Jet recording device. 31. The width of the first pulse b of claim 29 being shorter than the width of the second pulse <br/>
Liquid jet recording device. 32. A print head having a heater,
Heat energy according to the drive signal applied to the heater
To the ink to form bubbles in the ink,
Ejects ink from the recording head onto the recording medium based on the formation
In an ink jet recording apparatus which performs recording by ejecting ink , the ink applied in advance is ejected with respect to ejection of one ink droplet.
Without increasing the temperature of the ink near the heater.
One pulse and a signal pause after applying the first pulse
And a second pulse for ejecting ink is applied
A driving unit, a generating unit that generates a grayscale signal indicating a grayscale , and a driving unit that is applied by the driving signal in accordance with the grayscale signal.
Of the first pulse applied earlier
Change to allow adjustment of the amount of ink ejected.
Further means, which has a range of changing the width of the first pulse by said changing means
Even when the width of the first pulse is near the longest,
At least the signal pause period is longer than the width of the first pulse.
An ink jet recording apparatus characterized by being not short . 33. A heater for generating heat energy
A recording head using the thermal energy.
An ink jet recording method for performing recording by discharging ink from a head , wherein the step of detecting a temperature of the recording head and the step of detecting a temperature of the recording head without discharging ink applied in advance with respect to one ink droplet discharge. A driving step of applying a first pulse for raising the temperature of the ink near the heater and a second pulse for applying the first pulse to the heater and applying a second pulse for ejecting ink after a signal pause period, and driving the heater.

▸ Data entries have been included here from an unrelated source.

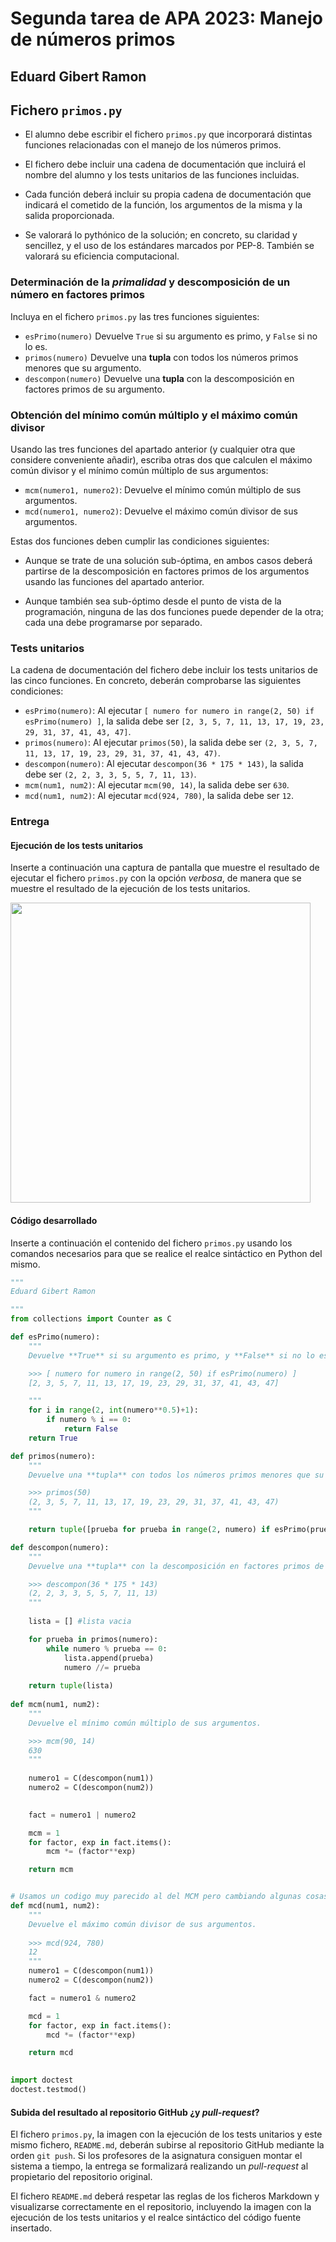 # Segunda tarea de APA 2023: Manejo de números primos

## Eduard Gibert Ramon

## Fichero `primos.py`

- El alumno debe escribir el fichero `primos.py` que incorporará distintas funciones relacionadas con el manejo
  de los números primos.

- El fichero debe incluir una cadena de documentación que incluirá el nombre del alumno y los tests unitarios
  de las funciones incluidas.

- Cada función deberá incluir su propia cadena de documentación que indicará el cometido de la función, los
  argumentos de la misma y la salida proporcionada.

- Se valorará lo pythónico de la solución; en concreto, su claridad y sencillez, y el uso de los estándares marcados
  por PEP-8. También se valorará su eficiencia computacional.

### Determinación de la *primalidad* y descomposición de un número en factores primos

Incluya en el fichero `primos.py` las tres funciones siguientes:

- `esPrimo(numero)`   Devuelve `True` si su argumento es primo, y `False` si no lo es.
- `primos(numero)`    Devuelve una **tupla** con todos los números primos menores que su argumento.
- `descompon(numero)` Devuelve una **tupla** con la descomposición en factores primos de su argumento.

### Obtención del mínimo común múltiplo y el máximo común divisor

Usando las tres funciones del apartado anterior (y cualquier otra que considere conveniente añadir), escriba otras
dos que calculen el máximo común divisor y el mínimo común múltiplo de sus argumentos:

- `mcm(numero1, numero2)`:  Devuelve el mínimo común múltiplo de sus argumentos.
- `mcd(numero1, numero2)`:  Devuelve el máximo común divisor de sus argumentos.

Estas dos funciones deben cumplir las condiciones siguientes:

- Aunque se trate de una solución sub-óptima, en ambos casos deberá partirse de la descomposición en factores
  primos de los argumentos usando las funciones del apartado anterior.

- Aunque también sea sub-óptimo desde el punto de vista de la programación, ninguna de las dos funciones puede
  depender de la otra; cada una debe programarse por separado.

### Tests unitarios

La cadena de documentación del fichero debe incluir los tests unitarios de las cinco funciones. En concreto, deberán
comprobarse las siguientes condiciones:

- `esPrimo(numero)`:  Al ejecutar `[ numero for numero in range(2, 50) if esPrimo(numero) ]`, la salida debe ser
                      `[2, 3, 5, 7, 11, 13, 17, 19, 23, 29, 31, 37, 41, 43, 47]`.
- `primos(numero)`: Al ejecutar `primos(50)`, la salida debe ser `(2, 3, 5, 7, 11, 13, 17, 19, 23, 29, 31, 37, 41, 43, 47)`.
- `descompon(numero)`: Al ejecutar `descompon(36 * 175 * 143)`, la salida debe ser `(2, 2, 3, 3, 5, 5, 7, 11, 13)`.
- `mcm(num1, num2)`: Al ejecutar `mcm(90, 14)`, la salida debe ser `630`.
- `mcd(num1, num2)`: Al ejecutar `mcd(924, 780)`, la salida debe ser `12`.

### Entrega

#### Ejecución de los tests unitarios

Inserte a continuación una captura de pantalla que muestre el resultado de ejecutar el fichero `primos.py` con la opción
*verbosa*, de manera que se muestre el resultado de la ejecución de los tests unitarios.

<img src="img/captura.png" width="480" align="center">

#### Código desarrollado

Inserte a continuación el contenido del fichero `primos.py` usando los comandos necesarios para que se realice el
realce sintáctico en Python del mismo.

```python
"""
Eduard Gibert Ramon

"""
from collections import Counter as C 

def esPrimo(numero):
    """
    Devuelve **True** si su argumento es primo, y **False** si no lo es.  

    >>> [ numero for numero in range(2, 50) if esPrimo(numero) ]
    [2, 3, 5, 7, 11, 13, 17, 19, 23, 29, 31, 37, 41, 43, 47]

    """
    for i in range(2, int(numero**0.5)+1):
        if numero % i == 0:
            return False
    return True                         

def primos(numero):
    """
    Devuelve una **tupla** con todos los números primos menores que su argumento.

    >>> primos(50)
    (2, 3, 5, 7, 11, 13, 17, 19, 23, 29, 31, 37, 41, 43, 47)
    """

    return tuple([prueba for prueba in range(2, numero) if esPrimo(prueba)])

def descompon(numero):
    """
    Devuelve una **tupla** con la descomposición en factores primos de su argumento.

    >>> descompon(36 * 175 * 143)
    (2, 2, 3, 3, 5, 5, 7, 11, 13)
    """
  
    lista = [] #lista vacia

    for prueba in primos(numero):            
        while numero % prueba == 0:          
            lista.append(prueba)            
            numero //= prueba     
                            
    return tuple(lista)                   
    
def mcm(num1, num2):
    """
    Devuelve el mínimo común múltiplo de sus argumentos.

    >>> mcm(90, 14)
    630
    """
    
    numero1 = C(descompon(num1))
    numero2 = C(descompon(num2))

    
    fact = numero1 | numero2  

    mcm = 1 
    for factor, exp in fact.items():
        mcm *= (factor**exp)

    return mcm                     


# Usamos un codigo muy parecido al del MCM pero cambiando algunas cosas
def mcd(num1, num2):
    """
    Devuelve el máximo común divisor de sus argumentos.
    
    >>> mcd(924, 780)
    12
    """
    numero1 = C(descompon(num1))
    numero2 = C(descompon(num2))

    fact = numero1 & numero2 

    mcd = 1 
    for factor, exp in fact.items():
        mcd *= (factor**exp)

    return mcd

 
import doctest
doctest.testmod()
```

#### Subida del resultado al repositorio GitHub ¿y *pull-request*?

El fichero `primos.py`, la imagen con la ejecución de los tests unitarios y este mismo fichero, `README.md`, deberán
subirse al repositorio GitHub mediante la orden `git push`. Si los profesores de la asignatura consiguen montar el
sistema a tiempo, la entrega se formalizará realizando un *pull-request* al propietario del repositorio original.

El fichero `README.md` deberá respetar las reglas de los ficheros Markdown y visualizarse correctamente en el repositorio,
incluyendo la imagen con la ejecución de los tests unitarios y el realce sintáctico del código fuente insertado.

In driving the heater, the amount of the ink to be ejected is adjusted by changing the width of the first pulse in accordance with the temperature of the recording head, and at least the signal pause period is set to The width of the first pulse
Near the longest width of the first pulse in the range to be changed
Jet recording method comprising at also was to not shorter than a width of the first pulse when. 34. Electrodeposition of the second pulse and the first pulse
34. The ink of claim 33 , wherein the pressures are equal.
Jet recording method. 35. The signal width of the first pulse is the second path
34. The ink jet recording method according to claim 33 , wherein the signal width is shorter than the signal width of the loose . 36. A heater for generating heat energy
A recording head using the thermal energy.
In an ink jet recording method in which recording is performed by discharging ink from a head, a step of generating a gradation signal indicating a gradation, and a step of generating an ink droplet 1 without applying ink applied in advance. Driving a heater by applying a first pulse for raising the temperature of ink near the heater to the heater and applying a second pulse for applying ink to the heater at a signal pause after applying the first pulse and discharging ink. And adjusting the amount of the ink to be ejected by changing the width of the first pulse in accordance with the gradation signal in driving the heater . The width of the first pulse
Near the longest width of the first pulse in the range to be changed
Jet recording method comprising at also was to not shorter than a width of the first pulse when.